A Secretaria de Saúde também reforçou que a população fique em casa e saia apenas em caso necessário. “Mais do que nunca, permanece esta recomendação, pois ela constitui a principal medida que a própria população deve adotar, diminuindo o risco de contágio. Vemos com preocupação que muitas pessoas não envolvidas com as atividades essenciais nem com aquelas atividades que estão liberadas para funcionamento voltaram a circular no Distrito Federal, o que pode contribuir para maior disseminação da doença”, informou a pasta.
Memória
Restrições por decreto
Em 11 de março, o governador Ibaneis Rocha (MDB) decretou o fechamento de escolas e a suspensão de eventos realizados com autorização do GDF por causa da pandemia do novo coronavírus. Poucos dias depois, as restrições impostas foram ampliadas. Em 19 de março, chegou a vez de as atividades comerciais serem suspensas. O DF foi uma das primeiras unidades da Federação a adotar normas rígidas contra a covid-19. Algumas atividades foram liberadas posteriormente, como agências bancárias e feiras permanentes, mas parte do comércio segue fechada e há previsão de início gradual da abertura para 18 de maio.

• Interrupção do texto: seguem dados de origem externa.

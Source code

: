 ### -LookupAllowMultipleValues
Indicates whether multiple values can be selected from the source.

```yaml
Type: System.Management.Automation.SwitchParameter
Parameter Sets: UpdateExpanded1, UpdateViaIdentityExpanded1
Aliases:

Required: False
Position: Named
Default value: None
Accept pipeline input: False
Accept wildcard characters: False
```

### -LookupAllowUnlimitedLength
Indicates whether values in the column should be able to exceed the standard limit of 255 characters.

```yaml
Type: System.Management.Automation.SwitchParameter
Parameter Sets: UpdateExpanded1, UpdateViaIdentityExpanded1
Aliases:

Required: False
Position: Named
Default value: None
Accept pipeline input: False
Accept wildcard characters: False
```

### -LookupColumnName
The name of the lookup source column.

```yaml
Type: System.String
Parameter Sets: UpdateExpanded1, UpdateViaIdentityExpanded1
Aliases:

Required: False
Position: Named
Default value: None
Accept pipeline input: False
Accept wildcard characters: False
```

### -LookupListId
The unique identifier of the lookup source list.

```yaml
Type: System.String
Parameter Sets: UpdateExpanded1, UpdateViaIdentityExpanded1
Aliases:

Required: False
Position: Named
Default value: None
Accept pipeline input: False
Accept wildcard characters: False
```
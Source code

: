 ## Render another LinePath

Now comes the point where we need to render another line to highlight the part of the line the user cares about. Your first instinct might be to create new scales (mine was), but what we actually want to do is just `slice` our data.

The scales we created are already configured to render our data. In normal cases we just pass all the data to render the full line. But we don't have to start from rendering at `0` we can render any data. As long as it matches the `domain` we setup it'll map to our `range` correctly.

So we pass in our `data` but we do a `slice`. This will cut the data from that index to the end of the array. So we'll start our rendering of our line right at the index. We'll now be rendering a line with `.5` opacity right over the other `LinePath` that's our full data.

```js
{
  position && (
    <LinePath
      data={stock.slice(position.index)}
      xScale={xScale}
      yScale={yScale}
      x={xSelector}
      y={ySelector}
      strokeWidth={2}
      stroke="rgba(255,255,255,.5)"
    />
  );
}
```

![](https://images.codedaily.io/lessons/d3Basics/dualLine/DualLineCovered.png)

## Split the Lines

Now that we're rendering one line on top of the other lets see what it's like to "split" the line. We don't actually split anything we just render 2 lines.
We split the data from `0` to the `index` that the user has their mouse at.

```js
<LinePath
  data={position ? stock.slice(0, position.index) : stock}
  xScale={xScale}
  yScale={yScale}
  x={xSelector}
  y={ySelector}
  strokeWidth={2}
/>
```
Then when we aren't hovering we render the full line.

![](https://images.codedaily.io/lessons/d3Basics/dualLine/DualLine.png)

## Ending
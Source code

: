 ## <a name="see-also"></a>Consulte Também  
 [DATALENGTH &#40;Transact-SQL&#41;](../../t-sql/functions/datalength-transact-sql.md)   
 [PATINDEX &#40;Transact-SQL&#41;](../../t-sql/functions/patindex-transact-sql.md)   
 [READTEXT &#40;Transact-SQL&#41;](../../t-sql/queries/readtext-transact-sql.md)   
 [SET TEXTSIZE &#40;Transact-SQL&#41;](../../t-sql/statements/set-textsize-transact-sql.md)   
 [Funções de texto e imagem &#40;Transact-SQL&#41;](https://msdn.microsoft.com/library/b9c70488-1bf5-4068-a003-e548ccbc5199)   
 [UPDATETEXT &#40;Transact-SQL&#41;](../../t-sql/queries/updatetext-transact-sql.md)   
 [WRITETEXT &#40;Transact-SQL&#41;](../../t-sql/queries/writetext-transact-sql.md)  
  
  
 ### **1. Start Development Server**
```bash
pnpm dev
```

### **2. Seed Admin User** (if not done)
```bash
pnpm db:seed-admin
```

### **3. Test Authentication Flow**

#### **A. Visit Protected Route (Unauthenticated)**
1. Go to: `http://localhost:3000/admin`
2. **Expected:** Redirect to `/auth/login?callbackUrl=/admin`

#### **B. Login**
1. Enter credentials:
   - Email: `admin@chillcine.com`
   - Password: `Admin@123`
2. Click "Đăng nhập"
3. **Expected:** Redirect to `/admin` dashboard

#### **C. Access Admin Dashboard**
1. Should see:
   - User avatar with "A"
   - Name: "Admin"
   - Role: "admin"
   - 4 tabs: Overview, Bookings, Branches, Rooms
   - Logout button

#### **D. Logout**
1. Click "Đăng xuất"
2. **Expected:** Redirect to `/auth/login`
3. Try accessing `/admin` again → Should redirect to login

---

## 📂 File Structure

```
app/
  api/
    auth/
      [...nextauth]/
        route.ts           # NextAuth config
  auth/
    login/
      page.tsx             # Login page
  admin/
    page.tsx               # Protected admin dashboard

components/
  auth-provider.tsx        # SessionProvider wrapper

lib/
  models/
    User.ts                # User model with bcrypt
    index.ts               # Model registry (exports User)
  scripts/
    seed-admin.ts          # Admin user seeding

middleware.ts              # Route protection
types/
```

Reforço e melhoria na estrutura do Entorno
Após reunião no Ministério da Saúde, o governador Ibaneis Rocha (MDB) disse que a rede pública do Distrito Federal receberá pacientes do Entorno até que a estrutura de atendimentos no Entorno seja reforçada. Uma das melhorias na região vizinha à capital é a construção do hospital de campanha de Águas Lindas (GO), distante 45km de Brasília. A unidade está pronta, custou R$ 15 milhões, mas ainda não foi inaugurada. Pela manhã, Ibaneis havia dito que editaria um decreto para impedir o atendimento de pacientes do Entorno com covid-19 na rede pública do Distrito Federal. Com o encontro no Ministério da Saúde, ele descartou essa possibilidade.